GOAL OF THE EXERCISE:
The stretch wanted below opens at the line containing "Source code" and closes at the line containing "- 通过体系结构上复合的非递归层首次解决了图的相互依赖性". Please return it exactly, with no other lines.

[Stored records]

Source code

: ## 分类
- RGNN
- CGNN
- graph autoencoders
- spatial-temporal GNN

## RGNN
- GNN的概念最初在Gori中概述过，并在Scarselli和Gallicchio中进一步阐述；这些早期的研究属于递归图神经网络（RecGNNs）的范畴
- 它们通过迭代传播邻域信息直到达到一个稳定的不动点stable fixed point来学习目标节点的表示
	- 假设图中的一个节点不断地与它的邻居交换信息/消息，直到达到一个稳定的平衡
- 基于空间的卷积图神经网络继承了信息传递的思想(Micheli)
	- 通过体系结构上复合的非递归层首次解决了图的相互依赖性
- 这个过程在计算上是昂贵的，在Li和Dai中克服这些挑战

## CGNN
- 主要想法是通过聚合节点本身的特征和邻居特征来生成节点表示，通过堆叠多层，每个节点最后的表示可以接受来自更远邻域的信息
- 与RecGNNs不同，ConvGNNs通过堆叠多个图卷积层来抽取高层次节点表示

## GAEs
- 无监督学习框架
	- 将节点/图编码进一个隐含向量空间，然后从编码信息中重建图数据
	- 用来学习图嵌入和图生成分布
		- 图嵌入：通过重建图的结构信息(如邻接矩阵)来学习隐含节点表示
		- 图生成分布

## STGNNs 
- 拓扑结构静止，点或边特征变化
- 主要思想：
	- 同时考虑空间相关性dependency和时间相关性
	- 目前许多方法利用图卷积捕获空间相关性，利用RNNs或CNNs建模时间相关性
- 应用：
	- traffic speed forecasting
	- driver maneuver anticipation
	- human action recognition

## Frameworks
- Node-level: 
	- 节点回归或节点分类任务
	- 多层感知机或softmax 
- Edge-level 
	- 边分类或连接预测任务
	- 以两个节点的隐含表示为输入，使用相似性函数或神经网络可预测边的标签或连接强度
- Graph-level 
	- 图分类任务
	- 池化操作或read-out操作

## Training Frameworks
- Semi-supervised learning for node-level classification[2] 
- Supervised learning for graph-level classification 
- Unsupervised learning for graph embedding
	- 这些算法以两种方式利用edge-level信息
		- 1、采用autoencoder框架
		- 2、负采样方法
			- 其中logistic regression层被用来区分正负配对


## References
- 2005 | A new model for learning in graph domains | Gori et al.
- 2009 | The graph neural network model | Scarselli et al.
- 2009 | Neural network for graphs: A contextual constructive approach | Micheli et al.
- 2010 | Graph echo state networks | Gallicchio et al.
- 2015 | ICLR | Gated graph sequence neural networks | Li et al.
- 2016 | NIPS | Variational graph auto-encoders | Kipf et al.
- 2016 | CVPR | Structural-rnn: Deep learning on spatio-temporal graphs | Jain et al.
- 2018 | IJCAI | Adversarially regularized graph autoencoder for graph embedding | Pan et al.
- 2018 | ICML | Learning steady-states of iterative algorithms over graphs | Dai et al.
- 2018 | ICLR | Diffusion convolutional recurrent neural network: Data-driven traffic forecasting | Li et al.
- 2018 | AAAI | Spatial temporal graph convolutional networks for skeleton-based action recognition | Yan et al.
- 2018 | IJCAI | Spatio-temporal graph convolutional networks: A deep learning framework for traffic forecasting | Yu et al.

--

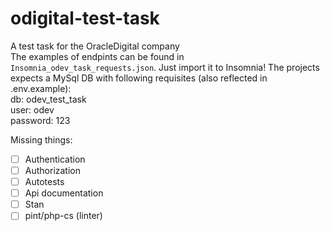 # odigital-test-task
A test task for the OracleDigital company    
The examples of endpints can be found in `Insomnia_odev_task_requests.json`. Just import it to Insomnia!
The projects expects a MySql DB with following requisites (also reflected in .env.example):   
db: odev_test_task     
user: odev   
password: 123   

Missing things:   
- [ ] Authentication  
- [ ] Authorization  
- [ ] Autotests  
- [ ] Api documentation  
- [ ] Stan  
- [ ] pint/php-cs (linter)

TASK RESPONSE:
Source code

: ## 分类
- RGNN
- CGNN
- graph autoencoders
- spatial-temporal GNN

## RGNN
- GNN的概念最初在Gori中概述过，并在Scarselli和Gallicchio中进一步阐述；这些早期的研究属于递归图神经网络（RecGNNs）的范畴
- 它们通过迭代传播邻域信息直到达到一个稳定的不动点stable fixed point来学习目标节点的表示
	- 假设图中的一个节点不断地与它的邻居交换信息/消息，直到达到一个稳定的平衡
- 基于空间的卷积图神经网络继承了信息传递的思想(Micheli)
	- 通过体系结构上复合的非递归层首次解决了图的相互依赖性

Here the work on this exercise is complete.